- Source material:
* * * * * * * * *

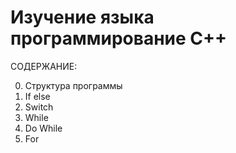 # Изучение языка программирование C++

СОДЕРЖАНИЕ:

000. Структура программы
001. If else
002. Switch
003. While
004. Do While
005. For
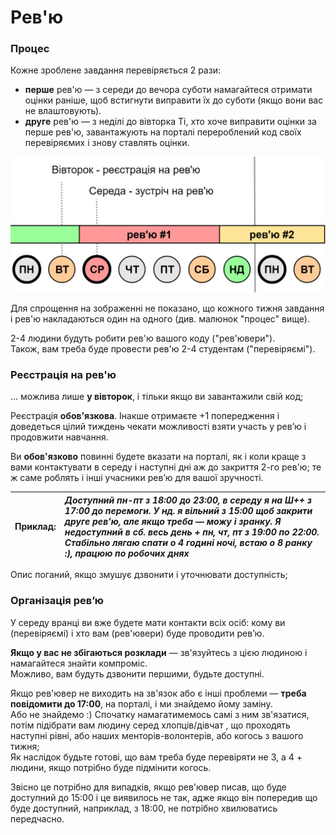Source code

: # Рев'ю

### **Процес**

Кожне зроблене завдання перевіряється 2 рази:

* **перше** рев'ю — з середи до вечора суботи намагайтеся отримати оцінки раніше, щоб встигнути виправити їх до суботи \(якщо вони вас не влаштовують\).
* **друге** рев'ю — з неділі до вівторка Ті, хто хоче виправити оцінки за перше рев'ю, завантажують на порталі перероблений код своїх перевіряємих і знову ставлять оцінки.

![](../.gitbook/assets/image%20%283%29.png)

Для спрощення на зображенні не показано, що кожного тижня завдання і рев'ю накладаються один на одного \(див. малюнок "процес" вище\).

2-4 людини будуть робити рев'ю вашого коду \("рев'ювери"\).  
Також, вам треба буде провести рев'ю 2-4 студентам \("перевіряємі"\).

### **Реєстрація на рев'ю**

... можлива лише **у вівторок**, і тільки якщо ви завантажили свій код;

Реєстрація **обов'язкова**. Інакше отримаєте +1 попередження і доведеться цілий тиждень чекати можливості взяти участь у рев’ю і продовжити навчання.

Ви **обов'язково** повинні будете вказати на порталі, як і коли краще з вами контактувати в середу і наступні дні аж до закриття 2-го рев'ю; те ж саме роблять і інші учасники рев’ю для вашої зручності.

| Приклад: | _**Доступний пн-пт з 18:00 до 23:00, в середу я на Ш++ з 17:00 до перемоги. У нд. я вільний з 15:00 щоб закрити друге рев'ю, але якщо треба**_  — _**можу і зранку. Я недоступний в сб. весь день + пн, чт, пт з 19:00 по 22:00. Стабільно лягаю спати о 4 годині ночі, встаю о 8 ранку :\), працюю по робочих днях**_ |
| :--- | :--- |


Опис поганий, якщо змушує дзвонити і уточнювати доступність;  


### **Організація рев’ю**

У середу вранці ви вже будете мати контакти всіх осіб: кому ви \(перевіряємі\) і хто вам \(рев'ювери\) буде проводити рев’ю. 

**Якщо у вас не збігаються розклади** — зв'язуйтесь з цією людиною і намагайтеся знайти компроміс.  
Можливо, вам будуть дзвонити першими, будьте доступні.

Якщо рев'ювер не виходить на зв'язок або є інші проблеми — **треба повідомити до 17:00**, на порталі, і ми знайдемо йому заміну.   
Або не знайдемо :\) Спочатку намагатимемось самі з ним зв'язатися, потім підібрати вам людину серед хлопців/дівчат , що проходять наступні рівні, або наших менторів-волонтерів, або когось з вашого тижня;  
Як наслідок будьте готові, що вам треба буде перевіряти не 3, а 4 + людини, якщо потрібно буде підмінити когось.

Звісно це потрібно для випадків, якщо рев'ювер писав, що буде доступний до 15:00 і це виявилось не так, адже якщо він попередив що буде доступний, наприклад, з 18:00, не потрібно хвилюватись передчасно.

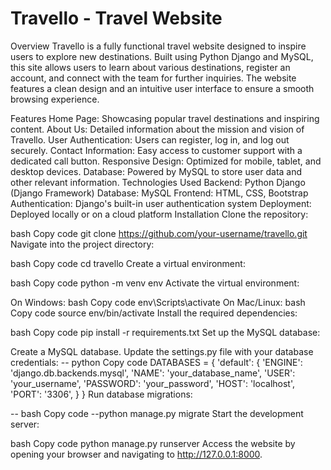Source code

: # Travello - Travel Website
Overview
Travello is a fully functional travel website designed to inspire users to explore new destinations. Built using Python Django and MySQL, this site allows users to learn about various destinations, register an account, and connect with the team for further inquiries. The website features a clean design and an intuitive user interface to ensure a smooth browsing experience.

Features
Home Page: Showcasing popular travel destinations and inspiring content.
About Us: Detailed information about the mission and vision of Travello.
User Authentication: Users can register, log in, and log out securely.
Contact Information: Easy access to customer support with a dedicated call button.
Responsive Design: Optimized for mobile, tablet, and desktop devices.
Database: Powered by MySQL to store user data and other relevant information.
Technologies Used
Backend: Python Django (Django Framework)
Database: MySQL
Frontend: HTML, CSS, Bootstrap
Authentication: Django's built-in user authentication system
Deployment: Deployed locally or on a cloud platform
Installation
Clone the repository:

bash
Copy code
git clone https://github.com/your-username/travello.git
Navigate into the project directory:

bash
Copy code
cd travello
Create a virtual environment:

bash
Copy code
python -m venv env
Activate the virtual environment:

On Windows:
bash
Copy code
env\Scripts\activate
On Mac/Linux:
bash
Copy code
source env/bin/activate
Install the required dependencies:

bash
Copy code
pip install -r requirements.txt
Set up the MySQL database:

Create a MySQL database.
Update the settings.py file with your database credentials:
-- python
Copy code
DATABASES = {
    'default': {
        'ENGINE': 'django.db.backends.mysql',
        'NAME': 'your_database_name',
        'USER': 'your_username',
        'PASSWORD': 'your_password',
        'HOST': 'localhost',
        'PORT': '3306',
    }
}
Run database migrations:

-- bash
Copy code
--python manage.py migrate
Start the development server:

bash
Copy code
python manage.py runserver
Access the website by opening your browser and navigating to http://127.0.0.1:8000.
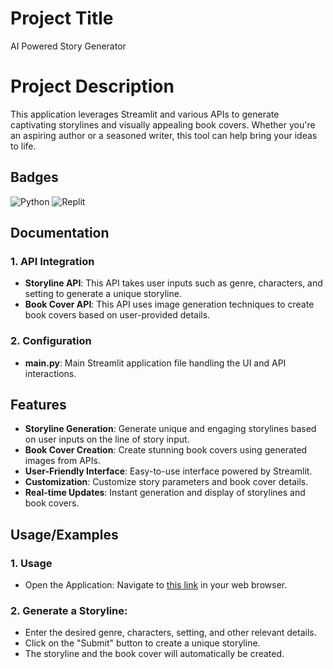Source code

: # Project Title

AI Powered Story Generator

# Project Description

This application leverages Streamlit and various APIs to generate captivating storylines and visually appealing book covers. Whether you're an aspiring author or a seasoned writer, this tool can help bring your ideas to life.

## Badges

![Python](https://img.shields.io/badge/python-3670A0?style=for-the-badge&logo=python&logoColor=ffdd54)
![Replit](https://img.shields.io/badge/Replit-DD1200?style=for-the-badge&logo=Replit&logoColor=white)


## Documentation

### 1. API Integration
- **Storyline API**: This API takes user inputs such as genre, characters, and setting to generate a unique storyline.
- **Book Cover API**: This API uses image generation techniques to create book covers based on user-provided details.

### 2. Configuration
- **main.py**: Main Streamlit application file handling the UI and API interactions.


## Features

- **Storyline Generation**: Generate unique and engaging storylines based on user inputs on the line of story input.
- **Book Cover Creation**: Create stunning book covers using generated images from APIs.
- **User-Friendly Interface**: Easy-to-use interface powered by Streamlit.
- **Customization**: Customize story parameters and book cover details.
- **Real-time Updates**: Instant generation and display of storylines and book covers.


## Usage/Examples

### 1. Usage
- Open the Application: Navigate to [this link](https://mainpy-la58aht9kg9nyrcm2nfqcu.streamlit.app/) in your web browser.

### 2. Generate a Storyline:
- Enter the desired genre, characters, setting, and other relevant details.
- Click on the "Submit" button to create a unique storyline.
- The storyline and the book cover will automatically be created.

* * * * * * * * *

- What needs to be done:
Where the data above reaches the line holding "### **Реєстрація на рев'ю**", begin printing, and stop after the line holding "Якщо рев'ювер не". Each line must be reproduced exactly, with nothing else added.

- Answer to this problem:
### **Реєстрація на рев'ю**

... можлива лише **у вівторок**, і тільки якщо ви завантажили свій код;

Реєстрація **обов'язкова**. Інакше отримаєте +1 попередження і доведеться цілий тиждень чекати можливості взяти участь у рев’ю і продовжити навчання.

Ви **обов'язково** повинні будете вказати на порталі, як і коли краще з вами контактувати в середу і наступні дні аж до закриття 2-го рев'ю; те ж саме роблять і інші учасники рев’ю для вашої зручності.

| Приклад: | _**Доступний пн-пт з 18:00 до 23:00, в середу я на Ш++ з 17:00 до перемоги. У нд. я вільний з 15:00 щоб закрити друге рев'ю, але якщо треба**_  — _**можу і зранку. Я недоступний в сб. весь день + пн, чт, пт з 19:00 по 22:00. Стабільно лягаю спати о 4 годині ночі, встаю о 8 ранку :\), працюю по робочих днях**_ |
| :--- | :--- |


Опис поганий, якщо змушує дзвонити і уточнювати доступність;  


### **Організація рев’ю**

У середу вранці ви вже будете мати контакти всіх осіб: кому ви \(перевіряємі\) і хто вам \(рев'ювери\) буде проводити рев’ю. 

**Якщо у вас не збігаються розклади** — зв'язуйтесь з цією людиною і намагайтеся знайти компроміс.  
Можливо, вам будуть дзвонити першими, будьте доступні.

Якщо рев'ювер не виходить на зв'язок або є інші проблеми — **треба повідомити до 17:00**, на порталі, і ми знайдемо йому заміну.   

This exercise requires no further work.